One of the bigger reproaches of my life is that I lived a quarter of a century in the state of Maryland, but had never been to the Poe House. I mean, I discovered his work while living in the state, visited his nearby grave on many occasions, and, while a Marylander, never lived more than an hour and a half away from the Poe House at any given time. Admittedly, that latter might go without saying. Maryland is a small, weirdly shaped state.
For a while there I thought it was a permanent mistake. For the past year, the Poe House has been closed for weird, vaguely budgetary, vaguely political reasons.
But that changed today for me. All thanks to a nice flight deal from Southwest, my parents, the motivation of the looming deadline for my Poe travelogue, and the Poe House itself coming up for a brief gasp of air.
Not wanting to miss the Halloween crowd, the Poe House has opened its doors in October with free admission. The only catch is that’s it’s only been open four hours a day, and only on the weekends. It’s a prelude to the house opening again in 2014, hopefully, permanently. But my book deadline couldn’t wait that long.

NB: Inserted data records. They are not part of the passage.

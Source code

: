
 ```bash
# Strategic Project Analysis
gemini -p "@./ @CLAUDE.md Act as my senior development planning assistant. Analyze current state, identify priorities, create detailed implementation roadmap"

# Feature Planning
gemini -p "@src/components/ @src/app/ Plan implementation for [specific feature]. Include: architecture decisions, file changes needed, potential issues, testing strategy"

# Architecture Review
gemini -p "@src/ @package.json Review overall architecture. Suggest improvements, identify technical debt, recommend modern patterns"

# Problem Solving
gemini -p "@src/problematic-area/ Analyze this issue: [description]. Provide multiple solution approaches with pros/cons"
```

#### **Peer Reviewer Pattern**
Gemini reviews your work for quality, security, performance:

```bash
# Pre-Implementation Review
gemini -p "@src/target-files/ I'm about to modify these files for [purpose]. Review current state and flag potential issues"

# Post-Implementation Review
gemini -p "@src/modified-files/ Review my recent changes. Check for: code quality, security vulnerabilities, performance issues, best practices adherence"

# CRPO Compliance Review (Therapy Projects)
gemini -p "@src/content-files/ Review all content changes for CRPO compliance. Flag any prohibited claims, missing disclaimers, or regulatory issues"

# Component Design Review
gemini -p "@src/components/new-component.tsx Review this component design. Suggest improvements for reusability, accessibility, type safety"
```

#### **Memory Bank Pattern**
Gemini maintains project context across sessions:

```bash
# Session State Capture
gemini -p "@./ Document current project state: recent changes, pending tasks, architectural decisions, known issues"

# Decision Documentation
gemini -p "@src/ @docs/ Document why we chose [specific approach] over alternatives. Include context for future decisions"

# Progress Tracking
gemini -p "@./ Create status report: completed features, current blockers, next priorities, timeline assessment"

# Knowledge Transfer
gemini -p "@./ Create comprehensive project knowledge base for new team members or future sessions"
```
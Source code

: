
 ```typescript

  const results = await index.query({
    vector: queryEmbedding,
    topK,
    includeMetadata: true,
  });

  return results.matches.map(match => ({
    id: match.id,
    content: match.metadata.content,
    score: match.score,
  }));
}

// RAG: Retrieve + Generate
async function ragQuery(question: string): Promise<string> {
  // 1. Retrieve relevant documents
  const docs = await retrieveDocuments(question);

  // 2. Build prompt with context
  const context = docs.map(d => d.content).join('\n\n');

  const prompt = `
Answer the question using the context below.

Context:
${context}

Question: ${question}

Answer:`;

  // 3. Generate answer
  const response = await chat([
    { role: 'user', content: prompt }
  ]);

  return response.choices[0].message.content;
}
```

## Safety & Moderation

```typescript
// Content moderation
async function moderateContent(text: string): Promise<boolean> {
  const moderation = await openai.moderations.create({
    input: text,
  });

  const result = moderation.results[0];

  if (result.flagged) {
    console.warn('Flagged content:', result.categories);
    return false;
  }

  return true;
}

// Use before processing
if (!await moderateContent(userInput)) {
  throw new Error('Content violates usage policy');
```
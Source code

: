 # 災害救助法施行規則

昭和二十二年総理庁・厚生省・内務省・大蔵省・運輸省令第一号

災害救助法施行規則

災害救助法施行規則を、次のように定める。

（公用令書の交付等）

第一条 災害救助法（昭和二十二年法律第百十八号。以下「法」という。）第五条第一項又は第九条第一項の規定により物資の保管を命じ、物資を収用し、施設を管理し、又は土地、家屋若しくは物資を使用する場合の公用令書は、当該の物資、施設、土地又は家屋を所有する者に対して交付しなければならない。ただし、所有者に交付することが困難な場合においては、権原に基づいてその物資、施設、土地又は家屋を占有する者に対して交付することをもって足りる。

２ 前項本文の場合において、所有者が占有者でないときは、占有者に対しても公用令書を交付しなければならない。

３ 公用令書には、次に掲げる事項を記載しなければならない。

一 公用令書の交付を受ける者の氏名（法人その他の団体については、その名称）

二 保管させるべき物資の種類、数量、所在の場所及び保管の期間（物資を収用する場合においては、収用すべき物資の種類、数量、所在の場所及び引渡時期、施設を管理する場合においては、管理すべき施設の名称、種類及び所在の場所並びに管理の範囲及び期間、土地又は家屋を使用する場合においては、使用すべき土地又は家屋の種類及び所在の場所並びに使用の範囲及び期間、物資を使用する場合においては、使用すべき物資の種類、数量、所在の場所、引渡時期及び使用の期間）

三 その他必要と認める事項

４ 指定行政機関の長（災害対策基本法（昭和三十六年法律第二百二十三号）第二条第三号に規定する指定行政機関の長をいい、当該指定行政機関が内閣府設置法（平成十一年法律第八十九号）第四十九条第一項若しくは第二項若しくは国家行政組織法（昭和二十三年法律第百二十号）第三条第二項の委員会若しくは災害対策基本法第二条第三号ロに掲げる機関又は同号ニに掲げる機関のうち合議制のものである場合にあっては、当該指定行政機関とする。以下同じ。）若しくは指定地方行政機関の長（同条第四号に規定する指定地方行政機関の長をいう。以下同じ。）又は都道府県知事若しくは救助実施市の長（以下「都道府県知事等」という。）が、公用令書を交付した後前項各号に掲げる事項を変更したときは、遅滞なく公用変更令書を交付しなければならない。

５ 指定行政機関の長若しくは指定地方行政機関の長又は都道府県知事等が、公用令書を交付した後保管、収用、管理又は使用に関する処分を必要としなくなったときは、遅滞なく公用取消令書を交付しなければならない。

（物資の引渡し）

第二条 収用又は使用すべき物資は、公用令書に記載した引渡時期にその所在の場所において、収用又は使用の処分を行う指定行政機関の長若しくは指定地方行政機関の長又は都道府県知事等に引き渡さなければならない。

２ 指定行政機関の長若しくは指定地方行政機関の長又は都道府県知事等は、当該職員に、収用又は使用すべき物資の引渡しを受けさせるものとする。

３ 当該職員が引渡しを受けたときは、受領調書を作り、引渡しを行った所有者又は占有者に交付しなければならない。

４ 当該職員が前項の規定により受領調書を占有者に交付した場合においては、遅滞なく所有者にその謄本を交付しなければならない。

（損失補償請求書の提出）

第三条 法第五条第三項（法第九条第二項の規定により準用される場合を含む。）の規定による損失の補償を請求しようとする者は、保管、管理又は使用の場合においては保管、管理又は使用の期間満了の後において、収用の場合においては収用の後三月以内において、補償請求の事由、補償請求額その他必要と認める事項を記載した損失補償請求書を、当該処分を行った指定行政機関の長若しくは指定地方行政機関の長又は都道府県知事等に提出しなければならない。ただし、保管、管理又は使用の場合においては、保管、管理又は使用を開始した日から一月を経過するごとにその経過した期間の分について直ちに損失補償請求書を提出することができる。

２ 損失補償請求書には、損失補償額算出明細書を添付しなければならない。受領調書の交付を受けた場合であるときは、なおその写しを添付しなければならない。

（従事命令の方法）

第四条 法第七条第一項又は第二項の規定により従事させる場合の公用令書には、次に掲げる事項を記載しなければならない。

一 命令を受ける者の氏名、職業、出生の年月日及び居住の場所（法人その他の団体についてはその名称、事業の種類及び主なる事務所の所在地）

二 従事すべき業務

The line to get into the house was pretty long from the moment it opened. Partly that was the demand for all things Poe, partly the limited hours after being shuttered for so long, and mostly because they can only allow 15 people at a time into the house.
Because, man, it’s small.
Poe lived there in the early 1830s with four of his relatives. It was half of a freestanding duplex at the time, an artist’s rendition of which you can see in one of the included pictures. The place has three bedrooms upstairs and two small rooms below. While he lived there, he couldn’t have put more than three words together without slinging ink at a housemate.
However, despite its humbleness, this is the home where he met his wife. The home where he wrote Berenice and King Pest (two of my favorite and too-often-overlooked works of his). The home where he lived when his MS. Found in a Bottle won $50 dollars in a short story contest for the local paper, helping to jumpstart his writing career.
Fortunately the line for the Poe House moved pretty fast. Unfortunately, that’s because there’s not much to see inside. A tea set, a telescope, and a chair…all of them related to Poe to varying degrees, the two former of which being possessions of his foster family, the Allans, and probably used by Edgar, and the chair being supposedly his. The most interesting item is the small, portable writing desk that, while also the property of the Allans, might have been taken with him during his short stint as a student at the University of Virginia.
Poe’s room is in the attic, and only one person at a time is allowed to slither up the narrow, ladder-like steps to poke their head over the glass barrier that prevents entry and peer around. It’s furnished with period pieces.
But that’s cool. The house itself is really the artifact. And it’s only one of three of Poe’s homes still extant in the country, the other two being in the Bronx and Philadelphia. And maybe that’s two more than most famous authors get, but still this is Poe, we’re talking about here.
I’ll go deeper into my my experience at the Poe House in my book, but the point here is that no longer do I have to feel the weighty, private shame every time I read about his life in Baltimore, see a Ravens game on TV, or travel home for the holidays. I’ve now trod the boards of Poe’s house. Squirmed up its tiny staircases. Stared at its bare walls like I assume they did in that pre-television era.
Basically, I’ve been to what should be one of the most touted places in my home state. Maybe when it opens next year, it’ll finally become that.
Oh, and, so you know, I wrote most of this post in an airport bar playing Cream’s greatest hits after three amaretto sours and having just read the chilling ending of Thomas Tryon’s Harvest Home. So if the mood of this post reads weird that’s why.